(Work item)
A faithful copy is required. Print each line of the data exactly and omit the pictures.

Dataset entries:
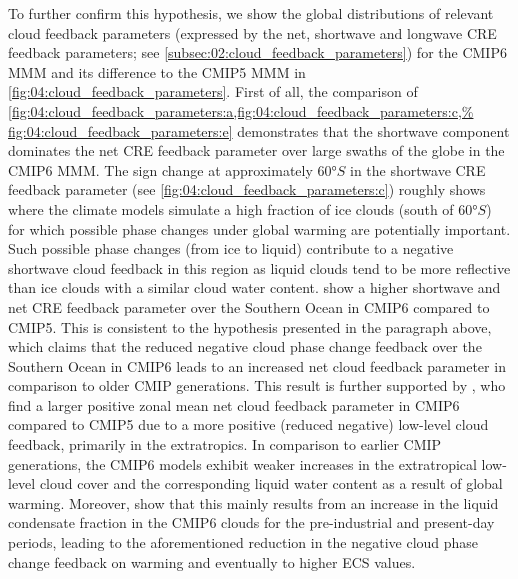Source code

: To further confirm this hypothesis, we show the global distributions of
relevant cloud feedback parameters (expressed by the net, shortwave and
longwave \ac{CRE} feedback parameters; see
\cref{subsec:02:cloud_feedback_parameters}) for the \acs{CMIP}6 \ac{MMM} and
its difference to the \acs{CMIP}5 \ac{MMM} in
\cref{fig:04:cloud_feedback_parameters}. First of all, the comparison of
\cref{fig:04:cloud_feedback_parameters:a,fig:04:cloud_feedback_parameters:c,%
  fig:04:cloud_feedback_parameters:e} demonstrates that the shortwave component
dominates the net \ac{CRE} feedback parameter over large swaths of the globe
in the \acs{CMIP}6 \ac{MMM}. The sign change at approximately $60
\unit{\degree S}$ in the shortwave \ac{CRE} feedback parameter (see
\cref{fig:04:cloud_feedback_parameters:c}) roughly shows where the climate
models simulate a high fraction of ice clouds (south of $60 \unit{\degree
  S}$) for which possible phase changes under global warming are potentially
important. Such possible phase changes (from ice to liquid) contribute to a
negative shortwave cloud feedback in this region as liquid clouds tend to be
more reflective than ice clouds with a similar cloud water content.
show a higher shortwave and net \ac{CRE} feedback parameter over the Southern
Ocean in \acs{CMIP}6 compared to \acs{CMIP}5. This is consistent to the
hypothesis presented in the paragraph above, which claims that the reduced
negative cloud phase change feedback over the Southern Ocean in \acs{CMIP}6
leads to an increased net cloud feedback parameter in comparison to older
\ac{CMIP} generations. This result is further supported by
\textcite{Zelinka2020}, who find a larger positive zonal mean net cloud
feedback parameter in \acs{CMIP}6 compared to \acs{CMIP}5 due to a more
positive (reduced negative) low-level cloud feedback, primarily in the
extratropics. In comparison to earlier \acs{CMIP} generations, the
\acs{CMIP}6 models exhibit weaker increases in the extratropical low-level
cloud cover and the corresponding liquid water content as a result of global
warming. Moreover, \textcite{Zelinka2020} show that this mainly results from
an increase in the liquid condensate fraction in the \acs{CMIP}6 clouds for
the pre-industrial and present-day periods, leading to the aforementioned
reduction in the negative cloud phase change feedback on warming and
eventually to higher \ac{ECS} values.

(Exercise result)
Source code

: To further confirm this hypothesis, we show the global distributions of
relevant cloud feedback parameters (expressed by the net, shortwave and
longwave \ac{CRE} feedback parameters; see
\cref{subsec:02:cloud_feedback_parameters}) for the \acs{CMIP}6 \ac{MMM} and
its difference to the \acs{CMIP}5 \ac{MMM} in
\cref{fig:04:cloud_feedback_parameters}. First of all, the comparison of
\cref{fig:04:cloud_feedback_parameters:a,fig:04:cloud_feedback_parameters:c,%
  fig:04:cloud_feedback_parameters:e} demonstrates that the shortwave component
dominates the net \ac{CRE} feedback parameter over large swaths of the globe
in the \acs{CMIP}6 \ac{MMM}. The sign change at approximately $60
\unit{\degree S}$ in the shortwave \ac{CRE} feedback parameter (see
\cref{fig:04:cloud_feedback_parameters:c}) roughly shows where the climate
models simulate a high fraction of ice clouds (south of $60 \unit{\degree
  S}$) for which possible phase changes under global warming are potentially
important. Such possible phase changes (from ice to liquid) contribute to a
negative shortwave cloud feedback in this region as liquid clouds tend to be
more reflective than ice clouds with a similar cloud water content.
show a higher shortwave and net \ac{CRE} feedback parameter over the Southern
Ocean in \acs{CMIP}6 compared to \acs{CMIP}5. This is consistent to the
hypothesis presented in the paragraph above, which claims that the reduced
negative cloud phase change feedback over the Southern Ocean in \acs{CMIP}6
leads to an increased net cloud feedback parameter in comparison to older
\ac{CMIP} generations. This result is further supported by
\textcite{Zelinka2020}, who find a larger positive zonal mean net cloud
feedback parameter in \acs{CMIP}6 compared to \acs{CMIP}5 due to a more
positive (reduced negative) low-level cloud feedback, primarily in the
extratropics. In comparison to earlier \acs{CMIP} generations, the
\acs{CMIP}6 models exhibit weaker increases in the extratropical low-level
cloud cover and the corresponding liquid water content as a result of global
warming. Moreover, \textcite{Zelinka2020} show that this mainly results from
an increase in the liquid condensate fraction in the \acs{CMIP}6 clouds for
the pre-industrial and present-day periods, leading to the aforementioned
reduction in the negative cloud phase change feedback on warming and
eventually to higher \ac{ECS} values.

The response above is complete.